WHAT OTHER SHOW FEATURES MATT DAMON, DORIS KEARNS GOODWIN, & BIG PAPI?



Category: Docuseries

Role: Story Producer

Date: 2025

David Ortiz looked at me and laughed. I’d just asked him what made the city of Boston the perfect place for him to blossom into a Hall of Famer. “Boston,” Papi told me, “has the best nickname that any city can ever have. It’s the city of champions.”

Papi’s comment was especially funny because, just a few weeks earlier, Ben Affleck had described Boston to us like this: “if you were from Boston, you were a born loser.
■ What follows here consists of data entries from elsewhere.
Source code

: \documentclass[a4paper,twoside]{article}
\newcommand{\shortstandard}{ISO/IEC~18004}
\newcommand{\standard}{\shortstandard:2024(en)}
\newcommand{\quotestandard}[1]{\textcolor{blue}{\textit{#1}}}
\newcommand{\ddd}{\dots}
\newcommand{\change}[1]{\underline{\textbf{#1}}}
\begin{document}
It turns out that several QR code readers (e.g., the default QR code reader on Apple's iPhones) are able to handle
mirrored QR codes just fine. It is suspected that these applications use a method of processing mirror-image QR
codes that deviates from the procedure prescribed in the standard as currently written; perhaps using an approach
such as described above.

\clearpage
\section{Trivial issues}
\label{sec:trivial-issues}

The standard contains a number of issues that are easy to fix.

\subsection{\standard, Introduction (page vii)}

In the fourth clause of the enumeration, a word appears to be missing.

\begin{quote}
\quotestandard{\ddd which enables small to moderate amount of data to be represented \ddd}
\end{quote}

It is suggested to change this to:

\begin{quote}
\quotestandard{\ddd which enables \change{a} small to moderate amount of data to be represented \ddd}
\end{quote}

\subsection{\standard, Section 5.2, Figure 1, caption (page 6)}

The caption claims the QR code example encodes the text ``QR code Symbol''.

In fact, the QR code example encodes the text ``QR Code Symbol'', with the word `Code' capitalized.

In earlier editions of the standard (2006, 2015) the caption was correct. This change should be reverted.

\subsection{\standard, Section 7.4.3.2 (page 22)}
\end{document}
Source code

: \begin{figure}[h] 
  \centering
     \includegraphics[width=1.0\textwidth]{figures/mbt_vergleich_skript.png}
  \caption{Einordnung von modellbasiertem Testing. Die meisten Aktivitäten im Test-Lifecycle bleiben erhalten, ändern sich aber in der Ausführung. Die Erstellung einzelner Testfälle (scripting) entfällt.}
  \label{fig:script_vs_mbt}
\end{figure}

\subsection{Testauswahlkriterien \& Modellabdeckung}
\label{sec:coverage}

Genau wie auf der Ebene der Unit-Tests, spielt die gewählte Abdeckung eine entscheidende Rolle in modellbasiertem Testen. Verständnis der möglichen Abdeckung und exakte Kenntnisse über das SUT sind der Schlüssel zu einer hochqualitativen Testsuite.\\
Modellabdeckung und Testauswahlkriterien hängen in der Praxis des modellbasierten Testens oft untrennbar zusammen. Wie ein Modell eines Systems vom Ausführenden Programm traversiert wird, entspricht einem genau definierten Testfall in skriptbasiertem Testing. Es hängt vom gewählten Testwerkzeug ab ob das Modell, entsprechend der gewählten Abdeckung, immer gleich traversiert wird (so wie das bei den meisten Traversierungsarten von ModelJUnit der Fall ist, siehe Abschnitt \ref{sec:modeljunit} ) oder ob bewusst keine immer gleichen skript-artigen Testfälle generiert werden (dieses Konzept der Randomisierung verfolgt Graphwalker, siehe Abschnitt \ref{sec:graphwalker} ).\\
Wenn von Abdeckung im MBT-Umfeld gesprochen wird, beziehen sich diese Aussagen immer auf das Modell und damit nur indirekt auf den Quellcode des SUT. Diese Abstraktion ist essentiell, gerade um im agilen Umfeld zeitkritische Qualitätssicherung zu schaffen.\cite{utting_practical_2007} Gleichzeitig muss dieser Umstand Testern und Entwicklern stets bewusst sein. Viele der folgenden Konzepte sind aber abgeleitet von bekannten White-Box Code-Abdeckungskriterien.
That was kinda it.”

 The chasm between those two quotes was closed over the course of four extraordinary nights in Boston and New York in 2004, when the Red Sox came back from a 3-0 deficit to defeat the Yankees in the ALCS and eventually win their first World Series in 86 years. The story of that comeback has been told before. Believers is not just a rehashing of the Roberts steal or Curt Schilling’s heroics. Instead, it’s a cultural history, a love-letter, a tomb to what it really means to be from Boston and sit in Fenway as a fan. It’s not a baseball story, not really. It’s about what it means for a tribe to transform for one viewpoint (Affleck’s) to another (Ortiz’s).

This show was a joy not only because I recall that 2004 World Series so well, nor because I could relate so much to my own experience as a Cubs fan. But also because of the creative challenges: How do you tell a story like the Red Sox that has been examined and re-examined in a fresh way? How do you create a sports story that has nothing to do with sports? And also, how the heck do you make a show for ESPN that features subjects as disparate as Matt Damon, Bill Burr, Johnny Damon, and Neil DeGrasse Tyson and make it all make sense? 

“When the Red Sox finally, finally won in 2004, it was as if the history of the state and the history of the city got much better as a result,” Pulitzer Prize winning historian (and Sox fanatic) Doris Kearns Goodwin told us. “I think it did partly change the psychology of the city, making the city feel more confident in itself, less defensive, less concerned about the past.

“Maybe that's laying too much on baseball,” she said. “But not if you're a baseball fan.”